On Thu, Dec 17, 2020 at 02:07:01PM +0100, Thomas Gleixner wrote:
On Fri, Dec 11 2020 at 14:14, Andy Lutomirski wrote:
On Mon, Nov 23, 2020 at 10:10 PM ira.weiny@intel.com wrote: After contemplating this for a bit, I think this isn't really the right approach. It *works*, but we've mostly just created a bit of an unfortunate situation. Our stack, on a (possibly nested) entry looks like:
previous frame (or empty if we came from usermode)
SS RSP FLAGS CS RIP rest of pt_regs
C frame
irqentry_state_t (maybe -- the compiler is within its rights to play almost arbitrary games here)
more C stuff
So what we've accomplished is having two distinct arch register regions, one called pt_regs and the other stuck in irqentry_state_t. This is annoying because it means that, if we want to access this thing without passing a pointer around or access it at all from outer frames, we need to do something terrible with the unwinder, and we don't want to go there.
So I propose a somewhat different solution: lay out the stack like this.
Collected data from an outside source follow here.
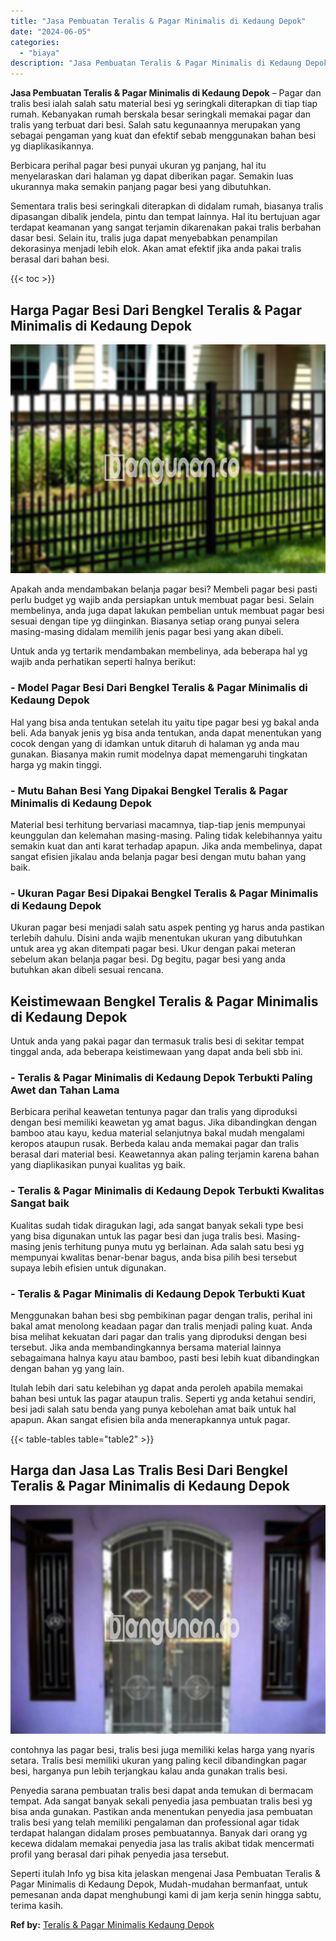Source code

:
 ```yaml
---
title: "Jasa Pembuatan Teralis & Pagar Minimalis di Kedaung Depok"
date: "2024-06-05"
categories: 
  - "biaya"
description: "Jasa Pembuatan Teralis & Pagar Minimalis di Kedaung Depok. Seperti itulah Info yg bisa kita jelaskan mengenai Jasa Pembuatan Teralis & Pagar Minimalis di Ked..."
---
```


**Jasa Pembuatan Teralis & Pagar Minimalis di Kedaung Depok** – Pagar dan tralis besi ialah salah satu material besi yg seringkali diterapkan di tiap tiap rumah. Kebanyakan rumah berskala besar seringkali memakai pagar dan tralis yang terbuat dari besi. Salah satu kegunaannya merupakan yang sebagai pengaman yang kuat dan efektif sebab menggunakan bahan besi yg diaplikasikannya.

Berbicara perihal pagar besi punyai ukuran yg panjang, hal itu menyelaraskan dari halaman yg dapat diberikan pagar. Semakin luas ukurannya maka semakin panjang pagar besi yang dibutuhkan.

Sementara tralis besi seringkali diterapkan di didalam rumah, biasanya tralis dipasangan dibalik jendela, pintu dan tempat lainnya. Hal itu bertujuan agar terdapat keamanan yang sangat terjamin dikarenakan pakai tralis berbahan dasar besi. Selain itu, tralis juga dapat menyebabkan penampilan dekorasinya menjadi lebih elok. Akan amat efektif jika anda pakai tralis berasal dari bahan besi.

{{< toc >}}

## Harga Pagar Besi Dari Bengkel Teralis & Pagar Minimalis di Kedaung Depok

![Jasa Pembuatan Teralis & Pagar Minimalis di Kedaung Depok](/images/pagar-minimalis-murah-36.png)

Apakah anda mendambakan belanja pagar besi? Membeli pagar besi pasti perlu budget yg wajib anda persiapkan untuk membuat pagar besi. Selain membelinya, anda juga dapat lakukan pembelian untuk membuat pagar besi sesuai dengan tipe yg diinginkan. Biasanya setiap orang punyai selera masing-masing didalam memilih jenis pagar besi yang akan dibeli.

Untuk anda yg tertarik mendambakan membelinya, ada beberapa hal yg wajib anda perhatikan seperti halnya berikut:
### \- Model Pagar Besi Dari Bengkel Teralis & Pagar Minimalis di Kedaung Depok

Hal yang bisa anda tentukan setelah itu yaitu tipe pagar besi yg bakal anda beli. Ada banyak jenis yg bisa anda tentukan, anda dapat menentukan yang cocok dengan yang di idamkan untuk ditaruh di halaman yg anda mau gunakan. Biasanya makin rumit modelnya dapat memengaruhi tingkatan harga yg makin tinggi.

### \- Mutu Bahan Besi Yang Dipakai Bengkel Teralis & Pagar Minimalis di Kedaung Depok

Material besi terhitung bervariasi macamnya, tiap-tiap jenis mempunyai keunggulan dan kelemahan masing-masing. Paling tidak kelebihannya yaitu semakin kuat dan anti karat terhadap apapun. Jika anda membelinya, dapat sangat efisien jikalau anda belanja pagar besi dengan mutu bahan yang baik.

### \- Ukuran Pagar Besi Dipakai Bengkel Teralis & Pagar Minimalis di Kedaung Depok

Ukuran pagar besi menjadi salah satu aspek penting yg harus anda pastikan terlebih dahulu. Disini anda wajib menentukan ukuran yang dibutuhkan untuk area yg akan ditempati pagar besi. Ukur dengan pakai meteran sebelum akan belanja pagar besi. Dg begitu, pagar besi yang anda butuhkan akan dibeli sesuai rencana.

## Keistimewaan Bengkel Teralis & Pagar Minimalis di Kedaung Depok

Untuk anda yang pakai pagar dan termasuk tralis besi di sekitar tempat tinggal anda, ada beberapa keistimewaan yang dapat anda beli sbb ini.

### \- Teralis & Pagar Minimalis di Kedaung Depok Terbukti Paling Awet dan Tahan Lama

Berbicara perihal keawetan tentunya pagar dan tralis yang diproduksi dengan besi memiliki keawetan yg amat bagus. Jika dibandingkan dengan bamboo atau kayu, kedua material selanjutnya bakal mudah mengalami keropos ataupun rusak. Berbeda kalau anda memakai pagar dan tralis berasal dari material besi. Keawetannya akan paling terjamin karena bahan yang diaplikasikan punyai kualitas yg baik.

### \- Teralis & Pagar Minimalis di Kedaung Depok Terbukti Kwalitas Sangat baik

Kualitas sudah tidak diragukan lagi, ada sangat banyak sekali type besi yang bisa digunakan untuk las pagar besi dan juga tralis besi. Masing-masing jenis terhitung punya mutu yg berlainan. Ada salah satu besi yg mempunyai kwalitas benar-benar bagus, anda bisa pilih besi tersebut supaya lebih efisien untuk digunakan.

### \- Teralis & Pagar Minimalis di Kedaung Depok Terbukti Kuat

Menggunakan bahan besi sbg pembikinan pagar dengan tralis, perihal ini bakal amat menolong keadaan pagar dan tralis menjadi paling kuat. Anda bisa melihat kekuatan dari pagar dan tralis yang diproduksi dengan besi tersebut. Jika anda membandingkannya bersama material lainnya sebagaimana halnya kayu atau bamboo, pasti besi lebih kuat dibandingkan dengan bahan yg yang lain.

Itulah lebih dari satu kelebihan yg dapat anda peroleh apabila memakai bahan besi untuk las pagar ataupun tralis. Seperti yg anda ketahui sendiri, besi jadi salah satu benda yang punya kebolehan amat baik untuk hal apapun. Akan sangat efisien bila anda menerapkannya untuk pagar.

{{< table-tables table="table2" >}}

## Harga dan Jasa Las Tralis Besi Dari Bengkel Teralis & Pagar Minimalis di Kedaung Depok

![Jasa Pembuatan Teralis & Pagar Minimalis di Kedaung Depok](/images/teralis-minimalis-murah-18.png)

contohnya las pagar besi, tralis besi juga memiliki kelas harga yang nyaris setara. Tralis besi memiliki ukuran yang paling kecil dibandingkan pagar besi, harganya pun lebih terjangkau kalau anda gunakan tralis besi.

Penyedia sarana pembuatan tralis besi dapat anda temukan di bermacam tempat. Ada sangat banyak sekali penyedia jasa pembuatan tralis besi yg bisa anda gunakan. Pastikan anda menentukan penyedia jasa pembuatan tralis besi yang telah memiliki pengalaman dan professional agar tidak terdapat halangan didalam proses pembuatannya. Banyak dari orang yg kecewa didalam memakai penyedia jasa las tralis akibat tidak mencermati profil yang berasal dari pihak penyedia jasa tersebut.

Seperti itulah Info yg bisa kita jelaskan mengenai Jasa Pembuatan Teralis & Pagar Minimalis di Kedaung Depok, Mudah-mudahan bermanfaat, untuk pemesanan anda dapat menghubungi kami di jam kerja senin hingga sabtu, terima kasih.

**Ref by:** [Teralis & Pagar Minimalis Kedaung Depok](https://id.wikipedia.org/wiki/Teralis)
SS RSP FLAGS CS RIP rest of pt_regs PKS ^^^^^^^^ extended_pt_regs points here
C frame more C stuff ...
IOW we have:
struct extended_pt_regs { bool rcu_whatever; other generic fields here; struct arch_extended_pt_regs arch_regs; struct pt_regs regs; };
and arch_extended_pt_regs has unsigned long pks;
and instead of passing a pointer to irqentry_state_t to the generic entry/exit code, we just pass a pt_regs pointer.
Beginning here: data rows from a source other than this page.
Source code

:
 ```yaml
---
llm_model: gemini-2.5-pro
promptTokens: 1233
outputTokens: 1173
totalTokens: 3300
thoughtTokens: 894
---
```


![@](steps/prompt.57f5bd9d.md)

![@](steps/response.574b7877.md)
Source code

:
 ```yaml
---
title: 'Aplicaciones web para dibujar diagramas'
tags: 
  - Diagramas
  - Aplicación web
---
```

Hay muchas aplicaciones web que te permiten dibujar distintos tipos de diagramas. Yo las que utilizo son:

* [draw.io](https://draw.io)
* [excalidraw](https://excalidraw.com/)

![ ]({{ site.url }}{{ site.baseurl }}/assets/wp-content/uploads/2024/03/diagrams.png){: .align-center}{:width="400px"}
While I agree vs. PKS which is architecture specific state and needed in other places e.g. #PF, I'm not convinced that sticking the existing state into the same area buys us anything more than an indirect access.
Peter?
Agreed; that immediately solves the confusion Ira had as well. While extending pt_regs sounds scary, I think we've isolated our pt_regs implementation from actual ABI pretty well, but of course, that would need an audit. We don't want to leak this into signals for example.